▸ TASK DETAILS: Every line below that contains "Contracts" is to be copied.

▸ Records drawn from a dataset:
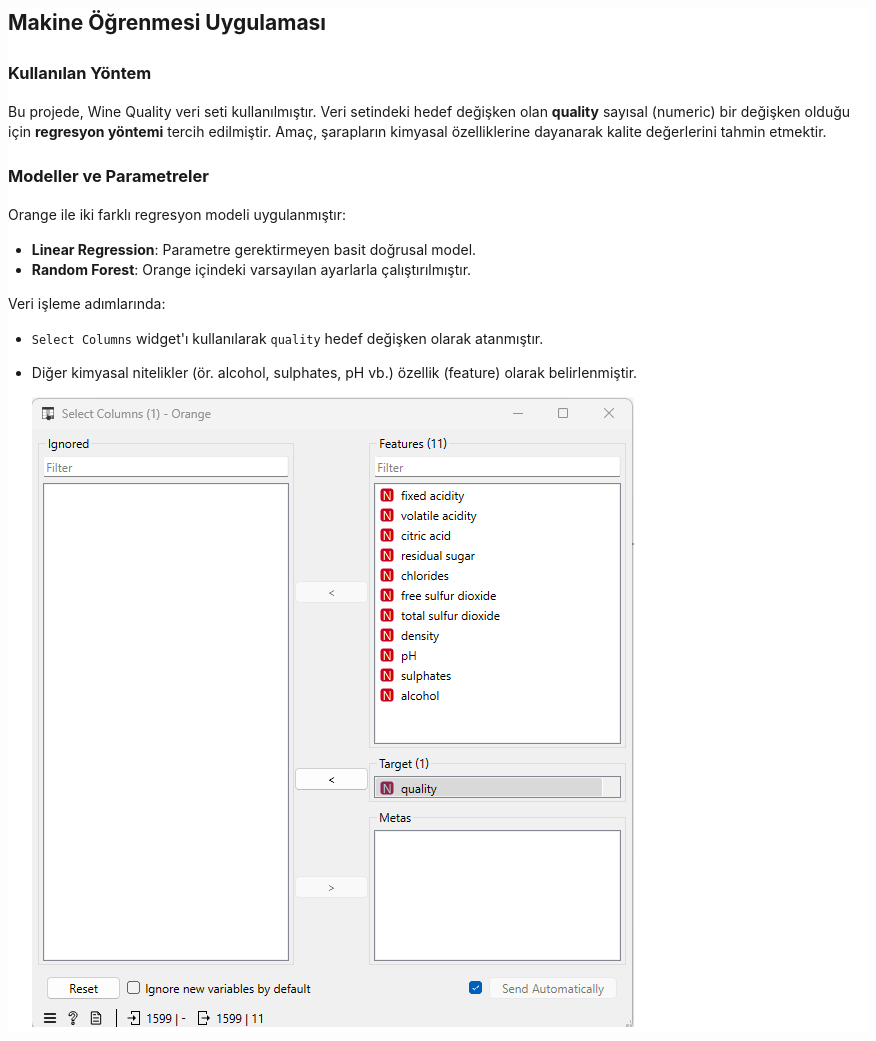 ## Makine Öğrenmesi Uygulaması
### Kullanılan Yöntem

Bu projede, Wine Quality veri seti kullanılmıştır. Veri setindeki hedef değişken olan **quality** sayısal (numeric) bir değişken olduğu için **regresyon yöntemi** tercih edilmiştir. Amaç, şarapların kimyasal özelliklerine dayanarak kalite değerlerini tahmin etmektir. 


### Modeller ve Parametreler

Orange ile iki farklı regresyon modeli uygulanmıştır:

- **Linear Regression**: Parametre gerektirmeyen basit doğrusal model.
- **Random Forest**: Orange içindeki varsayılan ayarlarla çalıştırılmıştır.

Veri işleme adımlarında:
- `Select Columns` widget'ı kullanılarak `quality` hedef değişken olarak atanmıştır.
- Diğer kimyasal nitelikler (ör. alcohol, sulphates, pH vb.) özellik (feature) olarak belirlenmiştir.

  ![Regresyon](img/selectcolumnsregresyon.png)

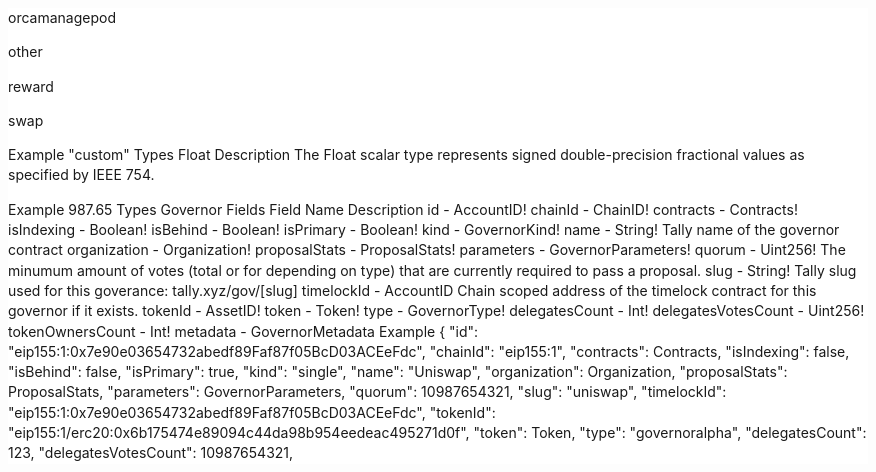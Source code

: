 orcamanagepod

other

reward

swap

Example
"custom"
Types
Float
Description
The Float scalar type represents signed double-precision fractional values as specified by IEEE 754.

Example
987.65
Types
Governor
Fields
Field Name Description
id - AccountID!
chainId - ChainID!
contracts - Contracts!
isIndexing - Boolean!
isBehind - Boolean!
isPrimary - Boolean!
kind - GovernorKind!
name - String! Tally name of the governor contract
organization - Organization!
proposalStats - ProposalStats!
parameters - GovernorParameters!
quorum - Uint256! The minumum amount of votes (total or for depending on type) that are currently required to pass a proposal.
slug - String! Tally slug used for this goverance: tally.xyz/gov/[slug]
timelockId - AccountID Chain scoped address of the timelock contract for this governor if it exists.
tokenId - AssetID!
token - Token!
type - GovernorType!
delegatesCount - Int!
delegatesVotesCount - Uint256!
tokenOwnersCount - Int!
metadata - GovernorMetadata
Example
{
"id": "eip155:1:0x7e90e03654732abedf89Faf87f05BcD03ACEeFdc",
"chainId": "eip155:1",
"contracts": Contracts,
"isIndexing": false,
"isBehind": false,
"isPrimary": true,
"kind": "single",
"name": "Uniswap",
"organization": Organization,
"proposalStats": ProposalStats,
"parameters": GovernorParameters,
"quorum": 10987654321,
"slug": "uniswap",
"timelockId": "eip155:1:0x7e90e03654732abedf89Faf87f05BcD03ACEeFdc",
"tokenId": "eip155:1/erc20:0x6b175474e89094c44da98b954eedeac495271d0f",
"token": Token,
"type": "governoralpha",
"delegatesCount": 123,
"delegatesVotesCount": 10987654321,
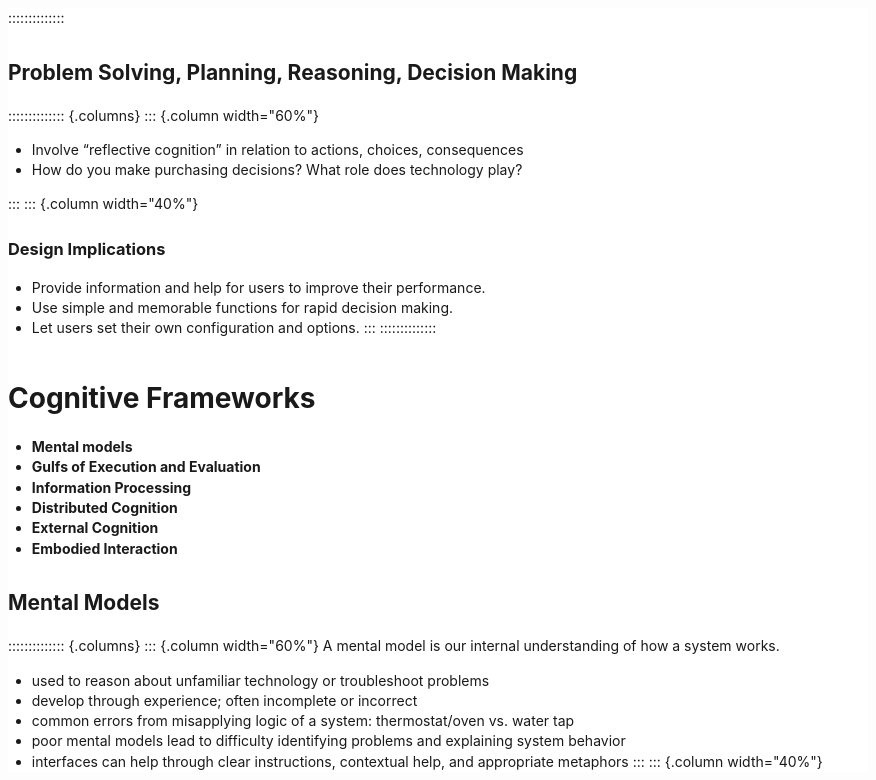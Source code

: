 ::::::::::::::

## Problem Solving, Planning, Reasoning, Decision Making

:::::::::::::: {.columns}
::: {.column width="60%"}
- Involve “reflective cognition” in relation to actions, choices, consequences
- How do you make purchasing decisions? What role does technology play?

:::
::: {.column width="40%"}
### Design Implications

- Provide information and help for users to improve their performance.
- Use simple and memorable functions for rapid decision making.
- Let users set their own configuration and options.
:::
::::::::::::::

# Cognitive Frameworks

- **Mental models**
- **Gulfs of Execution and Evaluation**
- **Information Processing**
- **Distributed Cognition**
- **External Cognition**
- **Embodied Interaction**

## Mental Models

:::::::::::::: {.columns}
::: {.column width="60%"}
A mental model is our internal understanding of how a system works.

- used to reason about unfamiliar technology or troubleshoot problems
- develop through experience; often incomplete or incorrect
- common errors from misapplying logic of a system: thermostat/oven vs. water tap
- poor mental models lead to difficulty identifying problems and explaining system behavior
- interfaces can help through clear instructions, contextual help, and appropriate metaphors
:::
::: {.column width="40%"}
==
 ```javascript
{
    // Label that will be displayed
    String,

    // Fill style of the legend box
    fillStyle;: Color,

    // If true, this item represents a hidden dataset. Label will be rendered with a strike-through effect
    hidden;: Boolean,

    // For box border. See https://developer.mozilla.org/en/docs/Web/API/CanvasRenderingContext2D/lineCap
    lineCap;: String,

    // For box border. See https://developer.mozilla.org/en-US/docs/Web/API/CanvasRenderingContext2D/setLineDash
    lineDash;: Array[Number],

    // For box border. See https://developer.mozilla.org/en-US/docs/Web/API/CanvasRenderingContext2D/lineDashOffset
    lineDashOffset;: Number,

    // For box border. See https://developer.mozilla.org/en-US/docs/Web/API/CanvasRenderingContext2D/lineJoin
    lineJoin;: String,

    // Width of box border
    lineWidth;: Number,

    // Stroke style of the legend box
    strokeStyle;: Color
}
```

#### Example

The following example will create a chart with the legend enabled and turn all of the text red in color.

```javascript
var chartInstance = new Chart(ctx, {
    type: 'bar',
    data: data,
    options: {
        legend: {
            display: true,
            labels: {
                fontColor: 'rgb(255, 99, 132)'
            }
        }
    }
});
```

▸ ANSWER BOX:
contracts - Contracts!
"contracts": Contracts,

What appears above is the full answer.